2021年のカー・オブ・ザ・イヤーを受賞したレヴォーグに引き続き注目度が高いWRX S4ですが、先日北米スバルがWRX STIの発売を見送るという発表をしたことで、今回のWRXのトランスミッションはCVTのみになることがわかりました。独自技術も多いスバルのCVTですが、今回のWRX S4ではさらに色々な改良が加わり、熟成されたということなので、試乗で確かめてみることにしました。また、万能のクルマにも必ず欠点やデメリットはあるものです。今回、試乗して感じたデメリット・注意点について言及していきたいと思います。
WRX S4の欠点・デメリット①CVT有段変速時の変速ショック
WRX S4のCVTはスポーツセダンらしいダイレクト感のある走りが楽しめるように、様々な制御が盛り込まれています。例えばドライブモードをSやS#モードにすると、本来無段変速のCVTを8段変速として使い、キレのある変速や意のままの走りを楽しむことができます。また、シフトダウンのときには必要に応じてブリッピング(エンジンを空ぶかしして回転数を低速ギアに合わせること)も行います。
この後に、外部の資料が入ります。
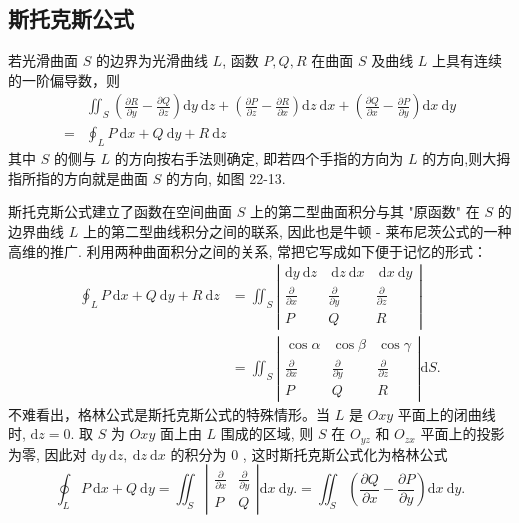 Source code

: \subsection{斯托克斯公式}

\begin{theorem}[斯托克斯公式]
    若光滑曲面 $S$ 的边界为光滑曲线 $L$, 函数 $P, Q, R$ 在曲面 $S$ 及曲线 $L$ 上具有连续的一阶偏导数，则
    $$
    \begin{aligned}
    & \iint_S\left(\frac{\partial R}{\partial y}-\frac{\partial Q}{\partial z}\right) \mathrm{d} y \mathrm{~d} z+\left(\frac{\partial P}{\partial z}-\frac{\partial R}{\partial x}\right) \mathrm{d} z \mathrm{~d} x+\left(\frac{\partial Q}{\partial x}-\frac{\partial P}{\partial y}\right) \mathrm{d} x \mathrm{~d} y \\
    = & \oint_L P \mathrm{~d} x+Q \mathrm{~d} y+R \mathrm{~d} z
    \end{aligned}
    $$
    其中 $S$ 的侧与 $L$ 的方向按右手法则确定, 即若四个手指的方向为 $L$ 的方向,则大拇指所指的方向就是曲面 $S$ 的方向, 如图 22-13.
\end{theorem}

斯托克斯公式建立了函数在空间曲面 $S$ 上的第二型曲面积分与其 "原函数" 在 $S$ 的边界曲线 $L$ 上的第二型曲线积分之间的联系, 因此也是牛顿 - 莱布尼茨公式的一种高维的推广. 利用两种曲面积分之间的关系, 常把它写成如下便于记忆的形式：
$$
\begin{aligned}
\oint_L P \mathrm{~d} x+Q \mathrm{~d} y+R \mathrm{~d} z
& =\iint_S\left|\begin{array}{ccc}
\mathrm{d} y \mathrm{~d} z & \mathrm{~d} z \mathrm{~d} x & \mathrm{~d} x \mathrm{~d} y \\
\frac{\partial}{\partial x} & \frac{\partial}{\partial y} & \frac{\partial}{\partial z} \\
P & Q & R
\end{array}\right| \\
& =\iint_S\left|\begin{array}{ccc}
\cos \alpha & \cos \beta & \cos \gamma \\
\frac{\partial}{\partial x} & \frac{\partial}{\partial y} & \frac{\partial}{\partial z} \\
P & Q & R
\end{array}\right| \mathrm{d} S .
\end{aligned}
$$
不难看出，格林公式是斯托克斯公式的特殊情形。当 $L$ 是 $O x y$ 平面上的闭曲线时, $\mathrm{d} z=0$. 取 $S$ 为 $O x y$ 面上由 $L$ 围成的区域, 则 $S$ 在 $O_{y z}$ 和 $O_{z x}$ 平面上的投影为零, 因此对 $\mathrm{d} y \mathrm{~d} z, \mathrm{~d} z \mathrm{~d} x$ 的积分为 0 , 这时斯托克斯公式化为格林公式
$$
\oint_L P \mathrm{~d} x+Q \mathrm{~d} y=\iint_S\left|\begin{array}{cc}
\frac{\partial}{\partial x} & \frac{\partial}{\partial y} \\
P & Q
\end{array}\right| \mathrm{d} x \mathrm{~d} y .=\iint_S\left(\frac{\partial Q}{\partial x}-\frac{\partial P}{\partial y}\right) \mathrm{d} x \mathrm{~d} y .
$$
これらの制御自体はとてもよくできています。パドルを操作してからの反応時間が早く、変速自体にかかる時間もATやDCTと肩を並べられるレベルです。実際試乗時間のほとんどをSモードかS#モードで過ごしました。WRX S4を購入したとしたら、家族を乗せるとき以外は基本Sモードだと思います。
しかし、このCVTの有段変速には欠点があります。それは変速するときの変速ショックです。MTやATの変速ショックというと、エンジンからの駆動力が抜けることによる減速感が主な原因ですが、このCVTの場合は加速方向に変速ショックを感じることが問題です。また、減速時のシフトダウンではブリッピング制御が入りますが、その時にも加速方向に変速ショックを感じます。
もちろん身の危険を感じたり実安全上問題があるわけではありませんが、気になる人は気になると思いますので、試乗でこの点をチェックしてみると良いと思います。
WRX S4の欠点・デメリット②次のタイヤ選びの難しさ
これは製品そのものの欠点やデメリットではありません。自分がWRX S4を購入後、タイヤ交換のタイミングで悩むだろうな、というレベルです。なぜならWRX S4が新車で装着しているタイヤがちょっと特殊だからです。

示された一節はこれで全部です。